EXERCISE PROMPT:
Among the records that follow, count the lines with the string "https"; report only that count.

Source texts of formatted documents
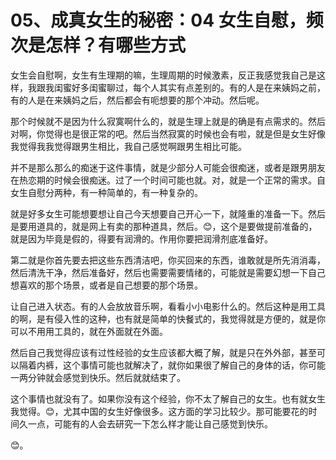 # 05、成真女生的秘密：04 女生自慰，频次是怎样？有哪些方式

女生会自慰啊，女生有生理期的嘛，生理周期的时候激素，反正我感觉我自己是这样，我跟我闺蜜好多闺蜜聊过，每个人其实有点差别的。有的人是在来姨妈之前，有的人是在来姨妈之后，然后都会有呃想要的那个冲动。然后呢。

那个时候就不是因为什么寂寞啊什么的，就是生理上就是的确是有点需求的。然后对啊，你觉得也是很正常的吧。然后当然寂寞的时候也会有啦，就是但是女生好像我觉得我我觉得跟男生相比，我自己感觉啊跟男生相比可能。

并不是那么那么的痴迷于这件事情，就是少部分人可能会很痴迷，或者是跟男朋友在热恋期的时候会很痴迷。过了一个时间可能也就。对，就是一个正常的需求。自女生自慰分两种，有一种简单的，有一种复杂的。

就是好多女生可能想要想让自己今天想要自己开心一下，就隆重的准备一下。然后是要用道具的，就是网上有卖的那种道具，然后。😊，这个是要做提前准备的，就是因为毕竟是假的，得要有润滑的。作用你要把润滑剂底准备好。

第二就是你首先要去把这些东西清洁吧，你买回来的东西，谁敢就是所先消消毒，然后清洗干净，然后准备好，然后也需要需要情绪的，可能就是需要幻想一下自己想喜欢的那个场景，或者是自己想要的那个场景。

让自己进入状态。有的人会放放音乐啊，看看小小电影什么的。然后这种是用工具的啊，是有侵入性的这种，也有就是简单的快餐式的，我觉得就是方便的，就是你可以不用用工具的，就在外面就在外面。

然后自己我觉得应该有过性经验的女生应该都大概了解，就是只在外外部，甚至可以隔着内裤，这个事情可能也就解决了，就你如果很了解自己的身体的话，你可能一两分钟就会感觉到快乐。然后就就结束了。

这个事情也就没有了。如果你没有这个经验，你不太了解自己的女生。也有就女生我觉得。😊，尤其中国的女生好像很多。这方面的学习比较少。那可能要花的时间久一点，可能有的人会去研究一下怎么样才能让自己感觉到快乐。

😊。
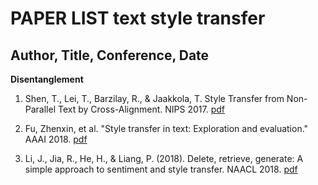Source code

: # PAPER LIST text style transfer

Author, Title, Conference, Date
-------------------------------------------------------------
__Disentanglement__

1. Shen, T., Lei, T., Barzilay, R., & Jaakkola, T. Style Transfer from Non-Parallel Text by Cross-Alignment. NIPS 2017. [pdf](http://www.cs.cmu.edu/~jeanoh/16-785/papers/shen-N2017-style.pdf)

2. Fu, Zhenxin, et al. "Style transfer in text: Exploration and evaluation." AAAI 2018. [pdf](https://ojs.aaai.org/index.php/AAAI/article/view/11330/11189)

3. Li, J., Jia, R., He, H., & Liang, P. (2018). Delete, retrieve, generate: A simple approach to sentiment and style transfer. NAACL 2018. [pdf](https://arxiv.org/pdf/1804.06437.pdf)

EXPECTED ANSWER:
2